> [Your task] You are asked to filter the data below and copy every line holding "about".

━━━ Excerpted data

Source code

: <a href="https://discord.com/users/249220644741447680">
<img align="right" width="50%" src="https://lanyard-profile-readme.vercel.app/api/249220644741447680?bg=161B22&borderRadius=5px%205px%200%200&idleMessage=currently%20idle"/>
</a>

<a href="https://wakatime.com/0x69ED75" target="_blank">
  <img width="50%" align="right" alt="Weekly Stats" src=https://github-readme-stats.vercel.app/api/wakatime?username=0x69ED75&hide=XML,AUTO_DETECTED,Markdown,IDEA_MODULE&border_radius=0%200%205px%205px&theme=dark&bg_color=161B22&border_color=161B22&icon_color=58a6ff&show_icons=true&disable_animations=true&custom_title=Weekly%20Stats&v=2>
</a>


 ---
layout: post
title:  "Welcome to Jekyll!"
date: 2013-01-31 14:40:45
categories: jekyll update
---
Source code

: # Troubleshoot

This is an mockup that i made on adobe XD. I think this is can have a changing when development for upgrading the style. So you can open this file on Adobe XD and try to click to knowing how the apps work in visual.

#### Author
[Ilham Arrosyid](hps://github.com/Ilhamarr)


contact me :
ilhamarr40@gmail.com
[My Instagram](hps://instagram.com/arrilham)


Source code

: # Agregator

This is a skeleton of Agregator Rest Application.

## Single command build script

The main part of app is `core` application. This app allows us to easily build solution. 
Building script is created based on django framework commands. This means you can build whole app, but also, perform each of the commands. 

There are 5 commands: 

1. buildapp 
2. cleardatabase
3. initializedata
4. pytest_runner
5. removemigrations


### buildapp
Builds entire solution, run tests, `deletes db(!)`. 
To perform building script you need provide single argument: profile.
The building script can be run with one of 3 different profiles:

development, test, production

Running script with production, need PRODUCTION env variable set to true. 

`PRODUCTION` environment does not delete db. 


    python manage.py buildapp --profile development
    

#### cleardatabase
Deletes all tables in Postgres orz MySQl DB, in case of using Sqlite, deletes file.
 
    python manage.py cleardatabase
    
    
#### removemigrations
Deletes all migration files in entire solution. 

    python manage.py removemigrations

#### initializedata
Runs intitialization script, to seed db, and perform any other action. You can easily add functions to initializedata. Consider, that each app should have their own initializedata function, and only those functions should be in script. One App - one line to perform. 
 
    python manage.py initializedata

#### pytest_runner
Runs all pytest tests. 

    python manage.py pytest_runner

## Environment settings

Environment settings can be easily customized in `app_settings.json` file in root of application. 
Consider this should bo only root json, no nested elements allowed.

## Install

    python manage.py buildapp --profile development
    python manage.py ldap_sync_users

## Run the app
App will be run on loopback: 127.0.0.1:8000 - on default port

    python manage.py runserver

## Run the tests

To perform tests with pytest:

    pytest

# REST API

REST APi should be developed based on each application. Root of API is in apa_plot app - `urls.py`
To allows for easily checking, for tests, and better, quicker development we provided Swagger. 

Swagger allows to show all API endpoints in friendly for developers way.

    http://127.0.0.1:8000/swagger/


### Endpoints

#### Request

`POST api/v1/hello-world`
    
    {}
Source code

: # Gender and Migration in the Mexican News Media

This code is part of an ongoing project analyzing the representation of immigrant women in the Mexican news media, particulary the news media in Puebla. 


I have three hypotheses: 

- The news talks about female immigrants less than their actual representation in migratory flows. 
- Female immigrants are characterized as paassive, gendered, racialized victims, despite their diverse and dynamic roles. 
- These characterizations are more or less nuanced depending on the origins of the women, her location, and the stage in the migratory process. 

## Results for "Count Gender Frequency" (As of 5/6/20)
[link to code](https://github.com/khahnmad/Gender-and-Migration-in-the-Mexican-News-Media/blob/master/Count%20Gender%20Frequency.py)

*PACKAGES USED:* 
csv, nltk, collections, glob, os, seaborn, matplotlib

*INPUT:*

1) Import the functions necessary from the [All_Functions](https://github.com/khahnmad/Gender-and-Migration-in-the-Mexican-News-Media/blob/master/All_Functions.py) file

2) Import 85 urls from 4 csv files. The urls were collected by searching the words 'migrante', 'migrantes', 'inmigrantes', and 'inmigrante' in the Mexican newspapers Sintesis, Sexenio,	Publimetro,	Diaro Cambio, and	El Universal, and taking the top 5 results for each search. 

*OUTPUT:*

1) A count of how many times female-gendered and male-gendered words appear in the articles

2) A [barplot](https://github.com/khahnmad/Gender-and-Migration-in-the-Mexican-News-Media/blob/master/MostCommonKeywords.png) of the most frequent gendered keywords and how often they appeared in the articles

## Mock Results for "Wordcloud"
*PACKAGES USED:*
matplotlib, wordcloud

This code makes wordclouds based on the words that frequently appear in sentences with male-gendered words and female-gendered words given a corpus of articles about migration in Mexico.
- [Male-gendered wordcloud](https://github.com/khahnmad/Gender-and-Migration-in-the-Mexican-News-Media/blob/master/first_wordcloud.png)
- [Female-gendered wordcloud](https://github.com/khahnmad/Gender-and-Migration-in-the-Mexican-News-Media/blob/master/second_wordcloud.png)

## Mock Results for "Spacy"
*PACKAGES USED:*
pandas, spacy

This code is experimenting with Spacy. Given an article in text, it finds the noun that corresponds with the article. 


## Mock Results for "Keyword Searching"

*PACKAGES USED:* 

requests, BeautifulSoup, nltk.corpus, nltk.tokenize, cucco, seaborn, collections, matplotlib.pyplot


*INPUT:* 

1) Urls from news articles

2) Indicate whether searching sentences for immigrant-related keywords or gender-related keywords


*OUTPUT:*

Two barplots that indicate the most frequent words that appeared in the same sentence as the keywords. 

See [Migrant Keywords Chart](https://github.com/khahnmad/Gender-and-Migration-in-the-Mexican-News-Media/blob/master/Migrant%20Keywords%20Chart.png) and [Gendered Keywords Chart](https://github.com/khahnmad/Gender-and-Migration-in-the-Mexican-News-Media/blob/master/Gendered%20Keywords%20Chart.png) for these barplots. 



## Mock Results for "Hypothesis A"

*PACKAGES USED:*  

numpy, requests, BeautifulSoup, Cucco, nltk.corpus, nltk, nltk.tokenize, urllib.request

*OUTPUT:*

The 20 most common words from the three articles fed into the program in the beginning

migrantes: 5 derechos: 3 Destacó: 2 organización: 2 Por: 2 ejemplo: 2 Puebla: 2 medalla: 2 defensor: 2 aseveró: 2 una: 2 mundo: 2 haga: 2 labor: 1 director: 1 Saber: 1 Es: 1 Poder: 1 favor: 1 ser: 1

━━━━━━

> [Response to this task]
- The news talks about female immigrants less than their actual representation in migratory flows. 
This code makes wordclouds based on the words that frequently appear in sentences with male-gendered words and female-gendered words given a corpus of articles about migration in Mexico.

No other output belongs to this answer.